= Scoring A Century =

Scoring A Century is an opera with music by English composer David Blake. The libretto was written by Opera Director Keith Warner. It is described as a "low entertainment for highbrows, or vice versa". It tells the history of Mr and Mrs Jedermann, who travel through the events, politics and social change of the twentieth century, never ageing. It is a modern Singspiel, a review of a century in nineteen panels.

Although its premiere was not reviewed in the press, a 2019 revival received widespread attention where the piece was heavily criticised.

==Performance history==
Scoring a Century was originally conceived as part of the millennium celebrations. Scenes from the work were premiered by the University of York Music Department in November 1999 whilst the complete work was being lined up to debut at Portland Opera, Oregon.
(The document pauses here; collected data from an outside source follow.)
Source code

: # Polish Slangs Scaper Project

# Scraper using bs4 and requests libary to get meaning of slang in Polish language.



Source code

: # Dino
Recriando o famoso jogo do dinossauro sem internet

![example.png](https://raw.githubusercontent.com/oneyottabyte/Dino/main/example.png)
Just as plans were beginning to finalise, however, the US suffered the 9/11 terrorist attacks. "After 9/11, American opera houses immediately lost their budgets and Portland Opera decided to do Bohèmes and Magic Flutes instead", Blake said. "It was a big disappointment".

On March 4, 2010 the opera received its premiere at the Crescent Theatre, Birmingham, by students from the Birmingham Conservatoire vocal department, directed by Warner and conducted by Lionel Friend.
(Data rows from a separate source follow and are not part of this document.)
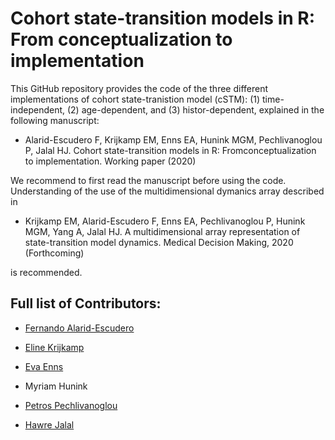 # Cohort state-transition models in R: From conceptualization to implementation
This GitHub repository provides the code of the three different implementations of cohort state-tranistion model (cSTM): (1) time-independent, (2) age-dependent, and (3) histor-dependent, explained in the following manuscript: 

- Alarid-Escudero F, Krijkamp EM, Enns EA, Hunink MGM, Pechlivanoglou P, Jalal HJ. Cohort state-transition models in R: Fromconceptualization to implementation. Working paper (2020)

We recommend to first read the manuscript before using the code. Understanding of the use of the multidimensional dymanics array described in 

- Krijkamp EM, Alarid-Escudero F, Enns EA, Pechlivanoglou P, Hunink MGM, Yang A, Jalal HJ. A multidimensional array representation of state-transition model dynamics. Medical Decision Making, 2020 (Forthcoming)

is recommended.

## Full list of Contributors:

  * [Fernando Alarid-Escudero](https://github.com/feralaes)
  
  * [Eline Krijkamp](https://github.com/krijkamp) 

  * [Eva Enns](https://github.com/evaenns)
  
  * Myriam Hunink 
  
  * [Petros Pechlivanoglou](https://github.com/ppehli)
  
  * [Hawre Jalal](https://github.com/hjalal)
The opera was revived in 2019 by British Youth Opera at the Peacock Theatre in London, again with Warner directing and Friend conducting.

== Reception ==
Despite a strong cast that performed with 'more gusto than the piece deserves' the opera was widely panned, receiving just two stars in both the Times and the Guardian, and was described as 'unwieldy, overlong and stylistically diffuse'. Warner came in for particular criticism, for 'stilted dialogue [that] trips over some embarrassingly bad jokes' and a 'piece that he might have profitably revised even further'.